Now, if this album was all about the singles and was full of filler, I could understand it being a commercial flop, but it’s actually a superb album from start to finish. There are some songs that probably should have been singles (“Melody Motel” is one that springs immediately to mind) and it’s brilliantly produced, with a very strong sound, leaving the softer synth sounds of the eighties well and truly behind. There are so many brilliant songs on “Frank”. The loved-up “Peyton Place” has a jazzy, soulful feel to it and “Rose I Said” is classic Squeeze with superb, descriptive lyrics (“Yes I cried the moment that her hand slapped my face/A mouth full of sandwich went all over the place”) about the protagonist caught cheating with the girl across the street, Rose. “Slaughtered, Gutted and Heartbroken” is deceptively upbeat, a jazzy little piece sung by Chris which tells a tale of heartbreak and rejection, “Melody Motel”, as I mentioned before, is outstanding, a dark tale of deception and murder to the soundtrack of an upbeat country-rock foot-tapper and “Can Of Worms” is also utterly magnificent, with a sharply observed description of what it is like for a man coming into the life of a woman who has children and the awkwardness of certain relationships within that dynamic. The music is rather beautiful, too.
Jools Holland’s showpiece, “Dr. Jazz” is good, although it sounds more like solo Holland than Squeeze and is almost out of place on the album (the catchy, up-tempo “Is It Too Late” which follows it gives it a little more context), but it does feature some really tasty work on the keys. Many of the bonus tracks also feature Jools’ distinctive style and influence on the band, too. “Red Light” is a sultry jazz minor-key shuffle, “Good Times Bring Me Down”, again, could easily be a Jools Holland solo track, with his superb piano taking centre stage on this rock ‘n’ roll/boogie-woogie instrumental and “Any Other Day” is a truly magnificent jazz/blues ballad. All of these tracks would have enhanced the original album, but would definitely have given it an entirely different character. “Who’s That” is a nice composition, performed with just piano and vocal and “If I’m Dead” is like the zombie version of “If It’s Love”, with a slightly disjointed feel. The other tracks are all decent additions to the disc, as well and, quite unusually for an expanded release, there is nothing I’d rather hadn’t have been included.
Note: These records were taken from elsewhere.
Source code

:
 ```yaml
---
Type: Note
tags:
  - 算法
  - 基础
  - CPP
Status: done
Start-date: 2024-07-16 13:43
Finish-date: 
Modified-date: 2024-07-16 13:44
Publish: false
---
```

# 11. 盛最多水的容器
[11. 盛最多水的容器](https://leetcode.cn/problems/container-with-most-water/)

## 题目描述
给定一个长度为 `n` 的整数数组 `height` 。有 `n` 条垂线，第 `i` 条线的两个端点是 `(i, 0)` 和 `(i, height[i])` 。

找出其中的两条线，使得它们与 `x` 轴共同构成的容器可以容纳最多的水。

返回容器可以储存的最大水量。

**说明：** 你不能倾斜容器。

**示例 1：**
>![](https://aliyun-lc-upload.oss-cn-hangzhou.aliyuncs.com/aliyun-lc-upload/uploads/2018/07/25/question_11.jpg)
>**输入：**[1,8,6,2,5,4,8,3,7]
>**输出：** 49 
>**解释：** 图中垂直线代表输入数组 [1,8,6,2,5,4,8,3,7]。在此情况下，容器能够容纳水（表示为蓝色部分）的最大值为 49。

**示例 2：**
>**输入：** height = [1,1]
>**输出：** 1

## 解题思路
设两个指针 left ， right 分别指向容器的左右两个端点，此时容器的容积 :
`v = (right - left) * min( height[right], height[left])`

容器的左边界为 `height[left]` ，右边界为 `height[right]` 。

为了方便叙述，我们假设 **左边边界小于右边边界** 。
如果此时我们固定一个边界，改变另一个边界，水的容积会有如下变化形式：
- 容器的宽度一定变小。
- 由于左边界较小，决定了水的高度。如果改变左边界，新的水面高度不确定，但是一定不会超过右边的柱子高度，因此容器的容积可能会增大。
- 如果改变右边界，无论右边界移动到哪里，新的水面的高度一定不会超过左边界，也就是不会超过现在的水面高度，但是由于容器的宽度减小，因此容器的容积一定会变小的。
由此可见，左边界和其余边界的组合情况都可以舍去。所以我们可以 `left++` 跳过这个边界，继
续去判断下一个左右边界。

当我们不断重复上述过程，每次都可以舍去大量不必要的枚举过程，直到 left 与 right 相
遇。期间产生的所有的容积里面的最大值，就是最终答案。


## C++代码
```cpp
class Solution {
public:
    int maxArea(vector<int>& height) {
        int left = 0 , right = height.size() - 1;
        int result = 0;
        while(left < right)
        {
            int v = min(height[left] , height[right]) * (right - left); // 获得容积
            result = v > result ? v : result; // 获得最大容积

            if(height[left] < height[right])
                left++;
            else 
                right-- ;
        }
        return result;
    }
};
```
To surmise, I’m rather taken aback that this isn’t generally considered one of Squeeze’s best and that the lack of interest in it led to them having to seek a new record label. Whilst I wouldn’t go as far to say that it’s their best album bar none, it’s certainly amongst their best releases and it boasts the songwriting team of Difford and Tilbrook at their collective and individual best. Other, lesser, bands would sell their own Grandmothers for songs as complete and as superb as these and yet, at the time, “Frank” was all but ignored. Maybe they were, as my own Grandmother used to say, “too clever for their own good”, but I’ve never really understood that phrase, just as I don’t understand why, in 1989, the world wasn’t falling to its knees in admiration of the boys from Deptford. To be frank, I never will.